Mission East

Was wäre wenn... Direkt gefragt im Irak angesichts der ISIS Schrecken

Der Besuch von Dr. Johann Wadephul, MdB, wurde von den Flüchtlingen im Irak sehr begrüßt. Weiterer Text über ots und www.presseportal.de/nr/119054 / Die Verwendung dieses Bildes ist für redaktionelle Zwecke honorarfrei. Veröffentlichung bitte unter Quellenangabe: "obs/Mission East"
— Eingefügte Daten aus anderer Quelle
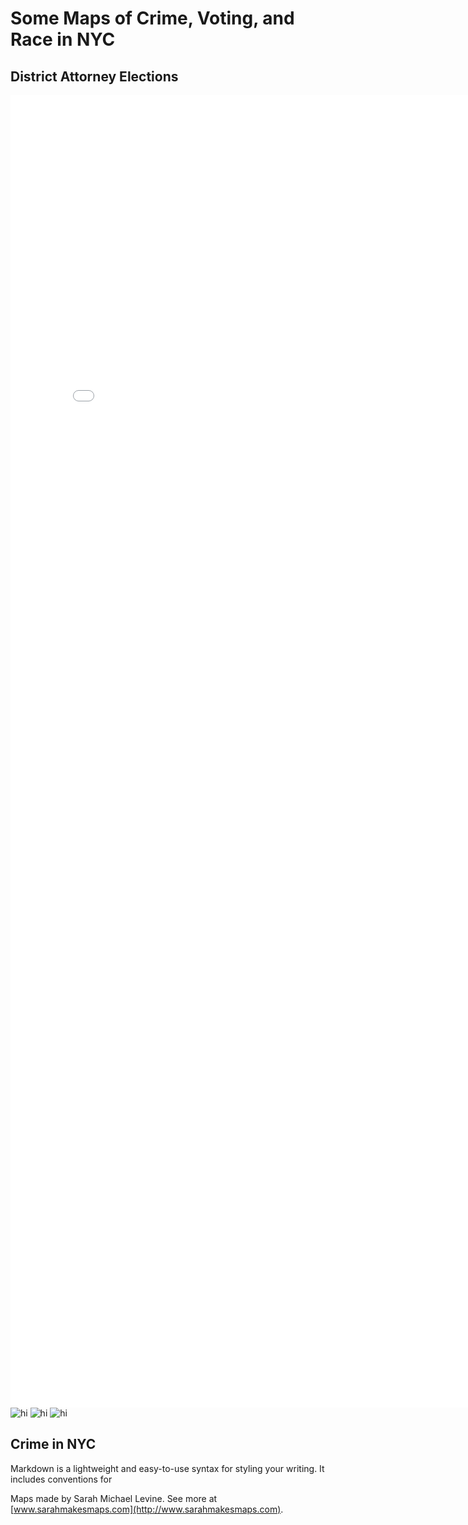 # Some Maps of Crime, Voting, and Race in NYC

## District Attorney Elections

<embed src="NYCDA17_votes.pdf" width="800px" height="2100px">

<img src="NYCDA17_votes_by_pop.pdf" alt="hi" class="inline"/>

<img src="NYCDA17_votes_by_pop_race.pdf" alt="hi" class="inline"/>

<img src="NYCDA17_votes_race.pdf" alt="hi" class="inline"/>

## Crime in NYC 
Markdown is a lightweight and easy-to-use syntax for styling your writing. It includes conventions for





Maps made by Sarah Michael Levine. See more at [www.sarahmakesmaps.com](http://www.sarahmakesmaps.com).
Berlin (ots) - Stumpfe Augen gewinnen Lebensfreude zurück. Über 25.000 Kinder und Erwachsene, die aus dem Horror der ISIS Taten entfliehen konnten, sind aber immer noch in Lagern aus Sommerzelten auf den Sindschar-Bergen im Nord-Irak. Mitten im Nichts oder am Rande von zerstörten Siedlungen sind sie dem kommenden Winter ausgeliefert. Die Hilfsorganisation Mission East unterstützt diese Flüchtlinge vor Ort, um ihr Überleben zu sichern.

Aus der Krisenzone zurück berichtet der Bundestagsabgeordnete Dr. Johann Wadephul: Der Völkermord an den Jesiden durch den IS darf nicht vergessen werden. Was die Region Kurdistan für die Flüchtlinge leistet ist enorm. Das wird von der Weltgemeinschaft zu wenig beachtet. Deutschland muss sich hier humanitär stärker engagieren. Jeder Euro des Steuerzahlers ist hier sinnvoll eingesetzt.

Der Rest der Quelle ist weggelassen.